PROBLEM TO SOLVE
Count the lines of the data that have the word "GetIsSyncCompletedOk", then report the number without anything else.

═══ PROVIDED DATA ═══

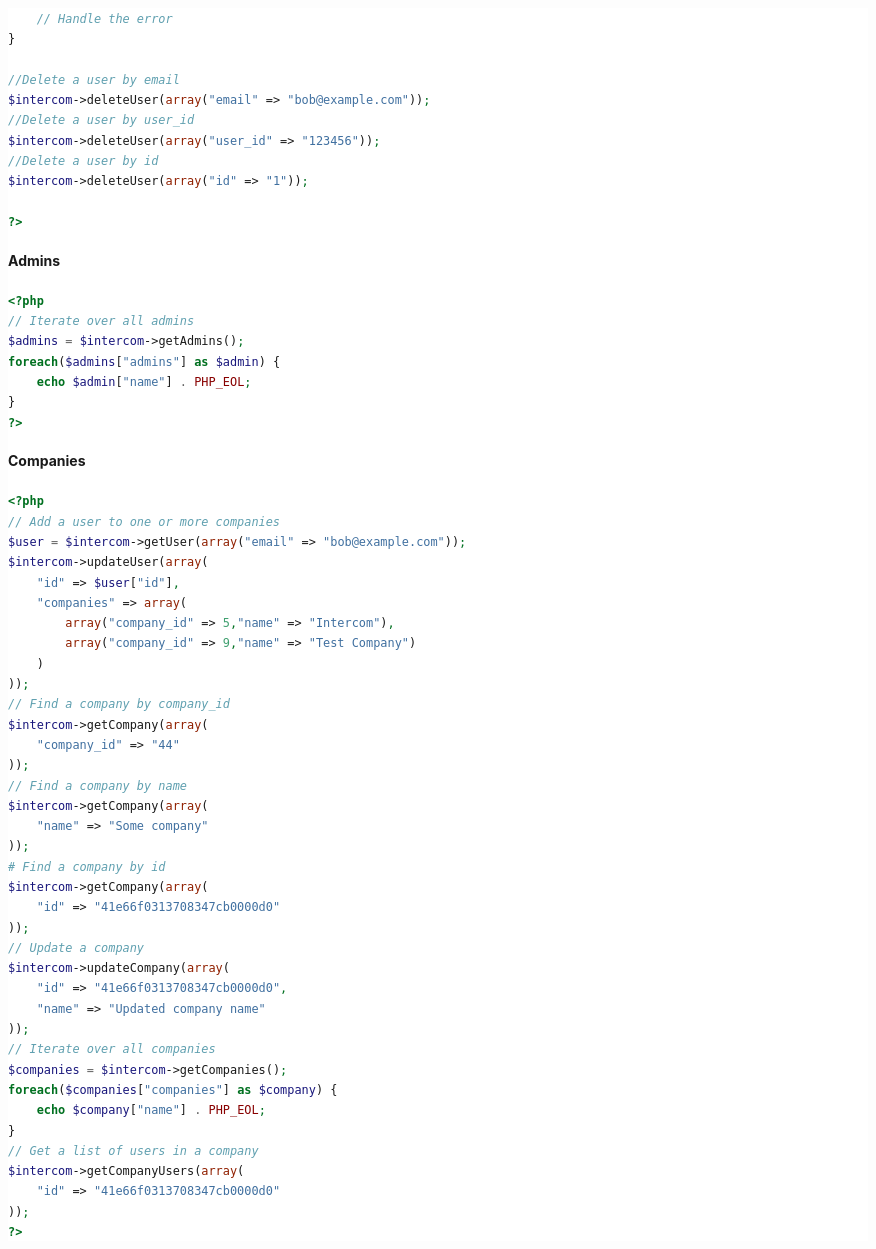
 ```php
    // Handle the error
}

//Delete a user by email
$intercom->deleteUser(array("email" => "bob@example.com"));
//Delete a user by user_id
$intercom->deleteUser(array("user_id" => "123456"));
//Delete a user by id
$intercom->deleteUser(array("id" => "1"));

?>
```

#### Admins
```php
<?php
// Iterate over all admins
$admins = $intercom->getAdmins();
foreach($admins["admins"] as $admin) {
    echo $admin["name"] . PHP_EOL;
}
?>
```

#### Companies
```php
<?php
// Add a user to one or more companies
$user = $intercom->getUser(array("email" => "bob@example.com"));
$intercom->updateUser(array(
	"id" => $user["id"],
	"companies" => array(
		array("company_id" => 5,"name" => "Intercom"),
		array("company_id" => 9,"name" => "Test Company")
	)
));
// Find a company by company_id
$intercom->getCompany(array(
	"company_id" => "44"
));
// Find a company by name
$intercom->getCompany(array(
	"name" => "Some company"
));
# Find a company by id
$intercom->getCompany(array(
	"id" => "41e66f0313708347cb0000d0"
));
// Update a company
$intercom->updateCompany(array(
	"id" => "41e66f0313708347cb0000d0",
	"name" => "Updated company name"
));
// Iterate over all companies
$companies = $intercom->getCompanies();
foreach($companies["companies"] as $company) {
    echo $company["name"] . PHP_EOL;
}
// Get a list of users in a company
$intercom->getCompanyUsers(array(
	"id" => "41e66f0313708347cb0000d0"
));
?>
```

═══
═══ PROVIDED DATA ═══

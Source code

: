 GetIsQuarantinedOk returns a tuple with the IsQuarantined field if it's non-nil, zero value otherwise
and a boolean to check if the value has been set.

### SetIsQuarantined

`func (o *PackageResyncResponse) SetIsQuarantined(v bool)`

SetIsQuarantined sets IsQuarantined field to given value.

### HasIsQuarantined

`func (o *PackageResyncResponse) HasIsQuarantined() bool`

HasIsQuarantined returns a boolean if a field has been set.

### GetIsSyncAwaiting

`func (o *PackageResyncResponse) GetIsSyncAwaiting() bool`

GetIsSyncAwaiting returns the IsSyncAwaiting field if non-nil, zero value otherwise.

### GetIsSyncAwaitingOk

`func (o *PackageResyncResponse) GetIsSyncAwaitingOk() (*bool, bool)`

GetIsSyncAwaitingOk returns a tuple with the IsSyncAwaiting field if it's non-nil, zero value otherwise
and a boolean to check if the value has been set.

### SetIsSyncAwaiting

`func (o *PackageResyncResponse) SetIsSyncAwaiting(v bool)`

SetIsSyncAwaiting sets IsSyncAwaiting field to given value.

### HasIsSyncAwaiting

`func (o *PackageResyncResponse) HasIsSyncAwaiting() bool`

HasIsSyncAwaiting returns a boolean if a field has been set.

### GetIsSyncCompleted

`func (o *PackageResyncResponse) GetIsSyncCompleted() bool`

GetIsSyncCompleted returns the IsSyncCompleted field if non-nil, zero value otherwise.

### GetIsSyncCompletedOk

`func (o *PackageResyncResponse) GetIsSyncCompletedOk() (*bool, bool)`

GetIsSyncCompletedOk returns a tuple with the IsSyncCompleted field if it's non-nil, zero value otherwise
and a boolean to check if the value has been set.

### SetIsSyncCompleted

═══

TASK RESULT
3